S100A9 is a member of the low-molecular calcium binding S100 protein family implicated in regulating cell proliferation [
53]. S100A9 is induced by various mitogens including VEGF-A, TGFβ and TNFα, increasing motility and promoting metastatic process. S100A9 supports proliferation and invasion of malignant cells which is dependent on receptor of advanced glycation end products (RAGE) and MAPK signaling cascades [
54]. Studies have investigated the role of S100A9 in tumorigenesis [
55]; however, the underlying molecular mechanism(s) in bladder cancer remains unknown.
We selected seven genes differentially regulated in NMIBC versus MIBC and their expression was analyzed in various bladder cancer cells representing stage-specific disease progression. Among the seven genes analyzed,
CDKN2A and
MAGEA6 showed a progressive increase in the transcript with disease severity, whereas
CTSV,
FOXM1 and
KRT23 gene transcript levels were higher in the carcinoma and metastatic carcinoma cell line. Irrespective of the tumor type,
CDC20 and
CTSV showed higher expression in transitional cell carcinoma. Previous studies have shown abnormal expression of CDC20 in bladder cancer tissue that may serve as a potential diagnostic biomarker for NMIBC [
56]. In addition, CDKN2A, is also designated as a molecular risk factor for tumor progression in NMIBC [
38]. Our data suggest that overexpression of CDKN2A and MAGEA6 are associated with Ta/T1 stage NMIBC. The mRNA expression of seven genes were further confirmed from TCGA database demonstrating that the expression of these genes were markedly higher in bladder cancer compared with normal tissues. Indeed, the expression of CDC20, FOXM1, and MAGEA6 showed higher levels in tumors compared with normal tissues.

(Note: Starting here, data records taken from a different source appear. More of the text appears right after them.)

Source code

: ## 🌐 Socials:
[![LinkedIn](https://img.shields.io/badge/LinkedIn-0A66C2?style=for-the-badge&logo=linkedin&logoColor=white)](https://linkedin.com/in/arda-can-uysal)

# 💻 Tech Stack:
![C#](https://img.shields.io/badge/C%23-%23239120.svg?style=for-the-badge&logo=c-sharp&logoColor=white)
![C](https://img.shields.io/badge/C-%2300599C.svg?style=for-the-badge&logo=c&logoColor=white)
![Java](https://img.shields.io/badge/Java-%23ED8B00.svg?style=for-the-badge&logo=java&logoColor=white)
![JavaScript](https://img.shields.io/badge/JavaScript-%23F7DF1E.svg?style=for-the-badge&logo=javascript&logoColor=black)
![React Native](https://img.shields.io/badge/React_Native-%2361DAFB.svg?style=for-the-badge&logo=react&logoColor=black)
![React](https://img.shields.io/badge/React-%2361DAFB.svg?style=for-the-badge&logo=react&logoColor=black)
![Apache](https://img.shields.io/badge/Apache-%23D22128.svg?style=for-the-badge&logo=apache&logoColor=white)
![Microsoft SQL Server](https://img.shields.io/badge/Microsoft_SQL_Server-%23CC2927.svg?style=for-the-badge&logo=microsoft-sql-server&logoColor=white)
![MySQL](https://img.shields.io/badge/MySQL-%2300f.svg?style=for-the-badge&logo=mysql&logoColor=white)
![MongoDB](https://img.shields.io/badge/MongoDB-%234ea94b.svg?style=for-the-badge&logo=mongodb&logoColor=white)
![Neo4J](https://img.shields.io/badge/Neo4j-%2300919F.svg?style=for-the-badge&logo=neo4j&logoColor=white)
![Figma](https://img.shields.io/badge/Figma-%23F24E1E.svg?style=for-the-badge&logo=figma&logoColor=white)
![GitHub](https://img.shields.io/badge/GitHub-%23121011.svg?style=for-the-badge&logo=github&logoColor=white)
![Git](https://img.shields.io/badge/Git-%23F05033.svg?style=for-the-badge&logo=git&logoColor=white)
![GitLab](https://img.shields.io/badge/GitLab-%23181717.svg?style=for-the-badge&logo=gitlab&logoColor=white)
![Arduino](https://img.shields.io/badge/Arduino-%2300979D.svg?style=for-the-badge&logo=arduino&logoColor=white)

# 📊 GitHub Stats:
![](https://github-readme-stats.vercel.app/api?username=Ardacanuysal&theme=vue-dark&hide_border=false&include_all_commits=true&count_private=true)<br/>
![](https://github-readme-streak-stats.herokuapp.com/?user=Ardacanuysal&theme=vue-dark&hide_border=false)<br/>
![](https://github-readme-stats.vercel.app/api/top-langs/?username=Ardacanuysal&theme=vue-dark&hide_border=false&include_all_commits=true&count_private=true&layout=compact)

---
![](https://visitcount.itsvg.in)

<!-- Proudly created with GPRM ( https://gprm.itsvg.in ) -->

Further, it will be interesting to validate the above set of genes in stage-specific manner in bladder cancer.
In order to validate the prognostic significance of the seven selected genes in low-risk NMIBC versus high-risk MIBC tumors, overall survival (OS) and progression free survival (PFS) were estimated using logistic and Cox regression. The results suggested that high expressions of these genes were associated with the malignant progression of bladder cancer. Furthermore, the mRNA expression levels of the subset genes were all significantly higher in MIBC tissues compared with NMIBC, which demonstrated that these seven genes played important roles in the progression of bladder cancer. The effect of expression of these genes were analyzed on survival and tumor aggressiveness in patients with bladder cancer. The univariate analysis of gene expression showed that CDC20 was predictive of OS (p = 0.014). Indeed, univariate analysis of gene expression on PFS using the Cox model showed the CDC20 was predictive of PFS (p = 0.021). Univariate analysis of gene expression data on tumor aggressiveness (NMIBC versus MIBC) using logistic regression showed genes, including CDKN2A, CTSV, FOXM1, and KRT23, were predictive of tumor aggressiveness.
The study has the following limitations and strengths. Firstly, there are a lack of in vivo experiments to validate the mechanisms of the genes in driving bladder cancer. Secondly, the sample size for validation analysis was small; therefore, some potential assays could not be performed. Lastly, NMIBC exhibit a heterogeneous subtype, thus multivariate analysis is needed to control the confounding effects, which requires substantial sample size. Therefore, further research with large sample size is warranted, which remains top priority on our research agenda. The strength of the study is the identification of a subset of seven genes, which are prognostic for bladder cancer. Furthermore, a combination of three gene set has 95.5% sensitivity and 100% specificity to differentiate between high-risk and low-risk disease subtype.